-- Provided data follows --

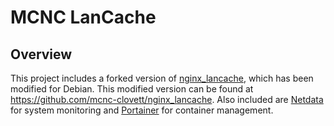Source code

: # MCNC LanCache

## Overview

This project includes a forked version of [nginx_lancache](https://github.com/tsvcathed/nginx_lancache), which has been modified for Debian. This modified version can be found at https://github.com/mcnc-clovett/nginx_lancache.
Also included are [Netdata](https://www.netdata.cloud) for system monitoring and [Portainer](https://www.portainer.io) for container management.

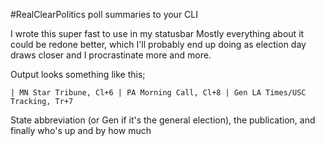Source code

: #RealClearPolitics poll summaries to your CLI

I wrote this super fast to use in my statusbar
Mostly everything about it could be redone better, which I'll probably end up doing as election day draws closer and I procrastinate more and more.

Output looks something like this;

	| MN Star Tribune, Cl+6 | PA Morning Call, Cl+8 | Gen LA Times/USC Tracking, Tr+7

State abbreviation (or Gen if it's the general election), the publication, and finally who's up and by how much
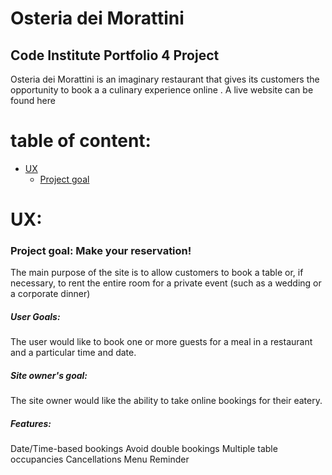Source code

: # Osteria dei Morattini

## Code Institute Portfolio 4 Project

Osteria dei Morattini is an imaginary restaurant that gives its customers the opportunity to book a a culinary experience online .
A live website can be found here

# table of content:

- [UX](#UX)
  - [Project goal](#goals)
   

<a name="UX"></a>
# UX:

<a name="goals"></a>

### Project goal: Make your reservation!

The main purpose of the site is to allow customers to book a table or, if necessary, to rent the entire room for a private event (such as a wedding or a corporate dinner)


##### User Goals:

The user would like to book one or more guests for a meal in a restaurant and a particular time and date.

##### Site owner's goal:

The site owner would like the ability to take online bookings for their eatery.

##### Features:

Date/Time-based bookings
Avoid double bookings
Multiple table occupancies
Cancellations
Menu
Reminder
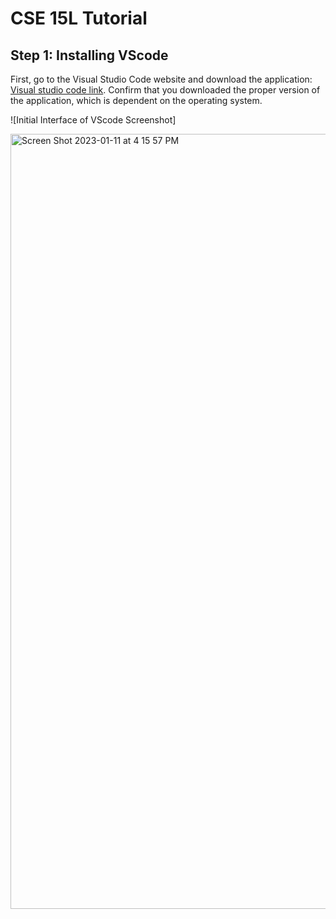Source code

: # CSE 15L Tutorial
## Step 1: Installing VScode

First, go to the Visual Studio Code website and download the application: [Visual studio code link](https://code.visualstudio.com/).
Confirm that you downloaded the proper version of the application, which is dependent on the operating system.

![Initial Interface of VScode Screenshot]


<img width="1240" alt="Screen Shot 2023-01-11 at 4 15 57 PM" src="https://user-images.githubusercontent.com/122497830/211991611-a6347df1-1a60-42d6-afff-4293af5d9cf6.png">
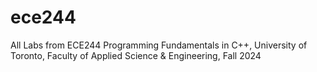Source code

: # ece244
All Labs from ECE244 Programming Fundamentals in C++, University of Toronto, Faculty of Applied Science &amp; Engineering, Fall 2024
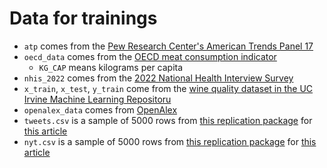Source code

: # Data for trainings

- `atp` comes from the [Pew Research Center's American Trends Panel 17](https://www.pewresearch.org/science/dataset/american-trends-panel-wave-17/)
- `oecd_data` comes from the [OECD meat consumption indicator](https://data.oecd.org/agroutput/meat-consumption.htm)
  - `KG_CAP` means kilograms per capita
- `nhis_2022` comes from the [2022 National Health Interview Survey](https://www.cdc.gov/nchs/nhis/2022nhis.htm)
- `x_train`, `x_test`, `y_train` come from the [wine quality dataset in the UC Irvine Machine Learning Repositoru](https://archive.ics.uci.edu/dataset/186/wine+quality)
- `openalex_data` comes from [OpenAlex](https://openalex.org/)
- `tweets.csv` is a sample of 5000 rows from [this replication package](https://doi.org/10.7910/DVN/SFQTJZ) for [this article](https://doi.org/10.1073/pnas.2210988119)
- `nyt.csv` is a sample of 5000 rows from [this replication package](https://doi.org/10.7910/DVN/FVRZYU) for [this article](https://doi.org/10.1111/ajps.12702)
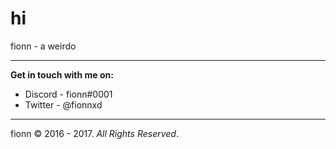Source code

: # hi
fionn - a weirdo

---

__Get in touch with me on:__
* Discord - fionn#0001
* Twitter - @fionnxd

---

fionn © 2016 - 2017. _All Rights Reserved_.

-- Provided data concluded --

## Task brief
Please print the records above word for word, leaving every image out.

## Written answer
Source code

: # MCNC LanCache

## Overview

This project includes a forked version of [nginx_lancache](https://github.com/tsvcathed/nginx_lancache), which has been modified for Debian. This modified version can be found at https://github.com/mcnc-clovett/nginx_lancache.
Also included are [Netdata](https://www.netdata.cloud) for system monitoring and [Portainer](https://www.portainer.io) for container management.

Source code

: #RealClearPolitics poll summaries to your CLI

I wrote this super fast to use in my statusbar
Mostly everything about it could be redone better, which I'll probably end up doing as election day draws closer and I procrastinate more and more.

Output looks something like this;

	| MN Star Tribune, Cl+6 | PA Morning Call, Cl+8 | Gen LA Times/USC Tracking, Tr+7

State abbreviation (or Gen if it's the general election), the publication, and finally who's up and by how much
Source code

: # Osteria dei Morattini

## Code Institute Portfolio 4 Project

Osteria dei Morattini is an imaginary restaurant that gives its customers the opportunity to book a a culinary experience online .
A live website can be found here

# table of content:

- [UX](#UX)
  - [Project goal](#goals)
   

<a name="UX"></a>
# UX:

<a name="goals"></a>

### Project goal: Make your reservation!

The main purpose of the site is to allow customers to book a table or, if necessary, to rent the entire room for a private event (such as a wedding or a corporate dinner)


##### User Goals:

The user would like to book one or more guests for a meal in a restaurant and a particular time and date.

##### Site owner's goal:

The site owner would like the ability to take online bookings for their eatery.

##### Features:

Date/Time-based bookings
Avoid double bookings
Multiple table occupancies
Cancellations
Menu
Reminder
Source code

: # CSE 15L Tutorial
## Step 1: Installing VScode

First, go to the Visual Studio Code website and download the application: [Visual studio code link](https://code.visualstudio.com/).
Confirm that you downloaded the proper version of the application, which is dependent on the operating system.

![Initial Interface of VScode Screenshot]


<img width="1240" alt="Screen Shot 2023-01-11 at 4 15 57 PM" src="https://user-images.githubusercontent.com/122497830/211991611-a6347df1-1a60-42d6-afff-4293af5d9cf6.png">
Source code

: # ece244
All Labs from ECE244 Programming Fundamentals in C++, University of Toronto, Faculty of Applied Science &amp; Engineering, Fall 2024
Source code

: # Data for trainings

- `atp` comes from the [Pew Research Center's American Trends Panel 17](https://www.pewresearch.org/science/dataset/american-trends-panel-wave-17/)
- `oecd_data` comes from the [OECD meat consumption indicator](https://data.oecd.org/agroutput/meat-consumption.htm)
  - `KG_CAP` means kilograms per capita
- `nhis_2022` comes from the [2022 National Health Interview Survey](https://www.cdc.gov/nchs/nhis/2022nhis.htm)
- `x_train`, `x_test`, `y_train` come from the [wine quality dataset in the UC Irvine Machine Learning Repositoru](https://archive.ics.uci.edu/dataset/186/wine+quality)
- `openalex_data` comes from [OpenAlex](https://openalex.org/)
- `tweets.csv` is a sample of 5000 rows from [this replication package](https://doi.org/10.7910/DVN/SFQTJZ) for [this article](https://doi.org/10.1073/pnas.2210988119)
- `nyt.csv` is a sample of 5000 rows from [this replication package](https://doi.org/10.7910/DVN/FVRZYU) for [this article](https://doi.org/10.1111/ajps.12702)
Source code

: # hi
fionn - a weirdo

---

__Get in touch with me on:__
* Discord - fionn#0001
* Twitter - @fionnxd

---

fionn © 2016 - 2017. _All Rights Reserved_.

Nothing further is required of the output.